Los cinco temas tienen un eje, pero se explayan de diferente forma. En “Xochipilli” el inicio es muy atractivo, con cierta influencia motorik del krautrock y un vocalista que, conscientemente o no, busca emular a Damo Suzuki. Más adelante el track muta y se encamina más a los territorios de la fusión e incluso en su desarrollo se interna de manera tangencial en el folk. “Tenti”, por su parte, presenta un bajo sensual, una guitarra de líneas sinuosas y poco a poco se orienta hacia el baile, sin llegar a ser explosivo, pero en él encontramos tintes de la música del mundo, aires de batucada. Rn cuanto a “Ihuí”, el tema final, posee un tono semiexperimental, con guiños a un noise ligero pero que nunca deja del lado sus intenciones melódicas.

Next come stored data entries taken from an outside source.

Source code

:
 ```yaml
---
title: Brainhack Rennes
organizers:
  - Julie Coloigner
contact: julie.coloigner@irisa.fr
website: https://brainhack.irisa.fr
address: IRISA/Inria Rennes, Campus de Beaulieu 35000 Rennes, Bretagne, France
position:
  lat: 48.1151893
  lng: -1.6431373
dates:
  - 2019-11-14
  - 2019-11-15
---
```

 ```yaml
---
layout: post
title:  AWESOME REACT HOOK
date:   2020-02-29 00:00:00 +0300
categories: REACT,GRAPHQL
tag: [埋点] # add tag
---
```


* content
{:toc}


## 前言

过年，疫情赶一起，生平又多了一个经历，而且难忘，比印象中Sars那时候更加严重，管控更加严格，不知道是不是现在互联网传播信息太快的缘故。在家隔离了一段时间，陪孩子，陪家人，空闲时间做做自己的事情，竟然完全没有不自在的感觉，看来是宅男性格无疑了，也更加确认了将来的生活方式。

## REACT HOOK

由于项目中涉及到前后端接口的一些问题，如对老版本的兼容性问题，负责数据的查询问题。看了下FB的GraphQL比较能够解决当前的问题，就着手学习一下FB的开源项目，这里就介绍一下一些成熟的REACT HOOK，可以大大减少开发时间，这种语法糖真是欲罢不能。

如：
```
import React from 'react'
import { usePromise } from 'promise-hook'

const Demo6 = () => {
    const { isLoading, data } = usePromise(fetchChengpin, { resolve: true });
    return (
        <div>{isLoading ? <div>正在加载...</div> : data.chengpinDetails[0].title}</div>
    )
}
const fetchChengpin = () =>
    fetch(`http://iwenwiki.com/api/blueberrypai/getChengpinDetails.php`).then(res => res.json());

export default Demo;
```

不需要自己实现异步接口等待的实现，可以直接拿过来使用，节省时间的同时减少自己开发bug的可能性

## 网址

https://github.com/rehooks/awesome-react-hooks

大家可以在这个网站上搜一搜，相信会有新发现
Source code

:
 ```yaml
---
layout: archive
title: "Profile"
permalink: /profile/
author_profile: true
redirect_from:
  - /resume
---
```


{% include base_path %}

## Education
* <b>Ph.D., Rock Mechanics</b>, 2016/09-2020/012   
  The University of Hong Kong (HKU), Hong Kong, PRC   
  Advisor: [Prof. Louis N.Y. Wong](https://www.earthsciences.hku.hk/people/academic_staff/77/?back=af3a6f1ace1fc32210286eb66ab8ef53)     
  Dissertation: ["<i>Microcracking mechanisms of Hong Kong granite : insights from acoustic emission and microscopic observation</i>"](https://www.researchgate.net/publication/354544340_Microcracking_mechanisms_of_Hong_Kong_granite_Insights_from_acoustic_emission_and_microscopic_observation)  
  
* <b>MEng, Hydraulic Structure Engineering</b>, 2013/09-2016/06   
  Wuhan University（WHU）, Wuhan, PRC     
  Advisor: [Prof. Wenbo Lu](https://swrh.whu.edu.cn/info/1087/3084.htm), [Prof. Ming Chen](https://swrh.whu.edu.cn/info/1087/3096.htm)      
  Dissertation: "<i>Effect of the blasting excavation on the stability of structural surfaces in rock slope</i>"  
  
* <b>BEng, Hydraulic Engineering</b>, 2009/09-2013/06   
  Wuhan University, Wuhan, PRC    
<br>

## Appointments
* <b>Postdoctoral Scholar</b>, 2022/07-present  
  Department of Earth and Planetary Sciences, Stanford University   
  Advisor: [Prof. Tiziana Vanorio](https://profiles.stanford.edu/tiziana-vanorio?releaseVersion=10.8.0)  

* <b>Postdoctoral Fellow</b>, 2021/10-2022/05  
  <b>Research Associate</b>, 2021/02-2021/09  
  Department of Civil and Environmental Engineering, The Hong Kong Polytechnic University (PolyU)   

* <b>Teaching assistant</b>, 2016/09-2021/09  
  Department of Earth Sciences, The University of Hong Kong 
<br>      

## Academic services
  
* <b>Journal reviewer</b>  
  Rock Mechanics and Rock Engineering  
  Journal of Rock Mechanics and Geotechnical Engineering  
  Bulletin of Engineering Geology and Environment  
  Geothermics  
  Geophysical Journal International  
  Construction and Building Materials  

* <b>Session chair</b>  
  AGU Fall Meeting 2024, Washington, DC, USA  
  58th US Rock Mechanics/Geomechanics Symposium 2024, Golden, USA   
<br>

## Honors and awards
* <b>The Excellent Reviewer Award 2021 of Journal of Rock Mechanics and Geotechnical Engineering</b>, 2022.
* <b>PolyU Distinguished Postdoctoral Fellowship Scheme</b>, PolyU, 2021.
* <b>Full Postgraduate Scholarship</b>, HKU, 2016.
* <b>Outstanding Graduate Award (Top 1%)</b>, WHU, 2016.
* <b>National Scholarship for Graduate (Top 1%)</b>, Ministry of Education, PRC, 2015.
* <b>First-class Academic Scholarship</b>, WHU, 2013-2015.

Jamuráis no alcanza la solidez. Está perlado por buenos momentos –resultado de esa unión de músicos afortunada en el sentido de lo colectivo–, pero no logrado artísticamente. Tiene en la voz su punto más débil, pues funciona cuando el cantante opta por usar su garganta como un instrumento –y no sucede siempre– pero cae cuando la emplea para hacer algo cercano al rap. Fue un experimento que como dice Matus, le “complació totalmente por todas las estructuras a las que llegamos de primera instancia”.

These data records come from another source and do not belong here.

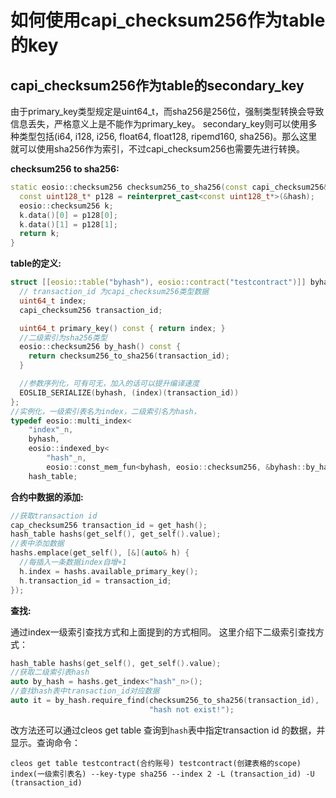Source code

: # 如何使用capi_checksum256作为table的key

## capi_checksum256作为table的secondary_key

由于primary_key类型规定是uint64_t，而sha256是256位，强制类型转换会导致信息丢失，严格意义上是不能作为primary_key。
secondary_key则可以使用多种类型包括(i64, i128, i256, float64, float128, ripemd160, sha256)。那么这里就可以使用sha256作为索引，不过capi_checksum256也需要先进行转换。

**checksum256 to sha256:**

```c++
static eosio::checksum256 checksum256_to_sha256(const capi_checksum256& hash) {
  const uint128_t* p128 = reinterpret_cast<const uint128_t*>(&hash);
  eosio::checksum256 k;
  k.data()[0] = p128[0];
  k.data()[1] = p128[1];
  return k;
}
```

**table的定义:**

```c++
struct [[eosio::table("byhash"), eosio::contract("testcontract")]] byhash {
  // transaction_id 为capi_checksum256类型数据
  uint64_t index;
  capi_checksum256 transaction_id;

  uint64_t primary_key() const { return index; }
  //二级索引为sha256类型
  eosio::checksum256 by_hash() const {
    return checksum256_to_sha256(transaction_id);
  }

  //参数序列化，可有可无，加入的话可以提升编译速度
  EOSLIB_SERIALIZE(byhash, (index)(transaction_id))
};
//实例化，一级索引表名为index，二级索引名为hash，
typedef eosio::multi_index<
    "index"_n,
    byhash,
    eosio::indexed_by<
        "hash"_n,
        eosio::const_mem_fun<byhash, eosio::checksum256, &byhash::by_hash>>>
    hash_table;
```

**合约中数据的添加:**

```c++
//获取transaction id
cap_checksum256 transaction_id = get_hash();
hash_table hashs(get_self(), get_self().value);
//表中添加数据
hashs.emplace(get_self(), [&](auto& h) { 
  //每插入一条数据index自增+1
  h.index = hashs.available_primary_key();
  h.transaction_id = transaction_id; 
});
```

**查找:**

通过index一级索引查找方式和上面提到的方式相同。
这里介绍下二级索引查找方式：
```c++
hash_table hashs(get_self(), get_self().value);
//获取二级索引表hash
auto by_hash = hashs.get_index<"hash"_n>();
//查找hash表中transaction_id对应数据
auto it = by_hash.require_find(checksum256_to_sha256(transaction_id),
                               "hash not exist!");
```
改方法还可以通过cleos get table 查询到`hash`表中指定transaction id 的数据，并显示。查询命令：
```
cleos get table testcontract(合约账号) testcontract(创建表格的scope) index(一级索引表名) --key-type sha256 --index 2 -L (transaction_id) -U (transaction_id)
```
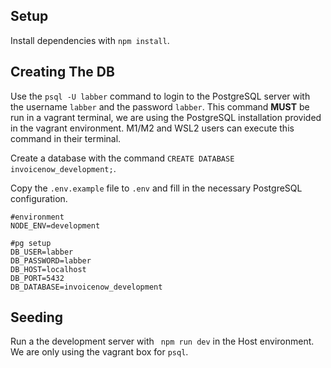 ## Setup

Install dependencies with `npm install`.

## Creating The DB

Use the `psql -U labber` command to login to the PostgreSQL server with the username `labber` and the password `labber`. This command **MUST** be run in a vagrant terminal, we are using the PostgreSQL installation provided in the vagrant environment. M1/M2 and WSL2 users can execute this command in their terminal.

Create a database with the command `CREATE DATABASE invoicenow_development;`.

Copy the `.env.example` file to `.env` and fill in the necessary PostgreSQL configuration. 

```
#environment
NODE_ENV=development

#pg setup
DB_USER=labber
DB_PASSWORD=labber
DB_HOST=localhost
DB_PORT=5432
DB_DATABASE=invoicenow_development
```
## Seeding

Run a the development server with ` npm run dev` in the Host environment. We are only using the vagrant box for `psql`.
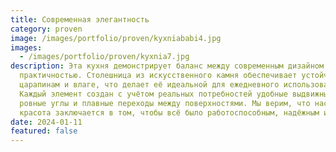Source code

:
 ```yaml
---
title: Современная элегантность
category: proven
image: /images/portfolio/proven/kyxniababi4.jpg
images:
  - /images/portfolio/proven/kyxnia7.jpg
description: Эта кухня демонстрирует баланс между современным дизайном и
  практичностью. Столешница из искусственного камня обеспечивает устойчивость к
  царапинам и влаге, что делает её идеальной для ежедневного использования.
  Каждый элемент создан с учётом реальных потребностей удобные выдвижные ящики,
  ровные углы и плавные переходы между поверхностями. Мы верим, что настоящая
  красота заключается в том, чтобы всё было работоспособным, надёжным и удобным.
date: 2024-01-11
featured: false
---
```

Elliott Levin, Adriana Camacho y Rodo Ocampo, Libra libre (Edición de autor, 2023)
Elliott Levin, cuya relación con México ya es larga y ha dejado como testimonio algunos discos, abre el álbum con uno de sus poemas: “Whenever Ending Glory”. El contrabajo de Adriana Camacho y la batería de Rodo Ocampo se unen discretamente a la flauta de Levin y ganan peso conforme el corte se extiende, dejando en claro por qué son una de las mejores secciones rítmicas que pueden encontrarse en este país.

Como es de esperarse, en el álbum la voz juega un papel importante. En “Sone’ que vi las mejores mentes…”, Camacho se encarga de ella y la intercala con la de Elliott, quien toca primero la flauta y luego se va al sax, mientras que Rodo crea una de sus mejores participaciones en el álbum (escuchen su solo al final del corte y luego pongan oído a ese ritmo sincopado creado en conjunción con el contrabajo en “Tin-Tin-Tabu-Latin’-Rhythm Hyms”). En “Time After Time After”, Levin y Camacho juegan con las palabras: él lo hace en inglés y ella traduce, pero el jugueteo les permite convertirlas en una fuente sonora más.
En “Libra libre (Alalao)”, el ensamble se escucha en pleno, compenetrado en una improvisación que suena más a tema previamente estructurado, y en “Vision de hongo”, el corte más breve del álbum, los tres dejan salir esa vena experimental que también los caracteriza.
En “Ju-Ju-Jurisdiction” la narración de Levin marca el tono, pero la voz de Adriana Camacho (en un acercamiento a los cantos mongoles) forma un sepulcral contraste con la voz de él, en tanto Rodo les teje una red de acompañamiento que luego bordarán entre los tres para imprimir un toque de cierto misterio al tema.
Cuatro trabajos que vale la pena escuchar, no los dejen pasar.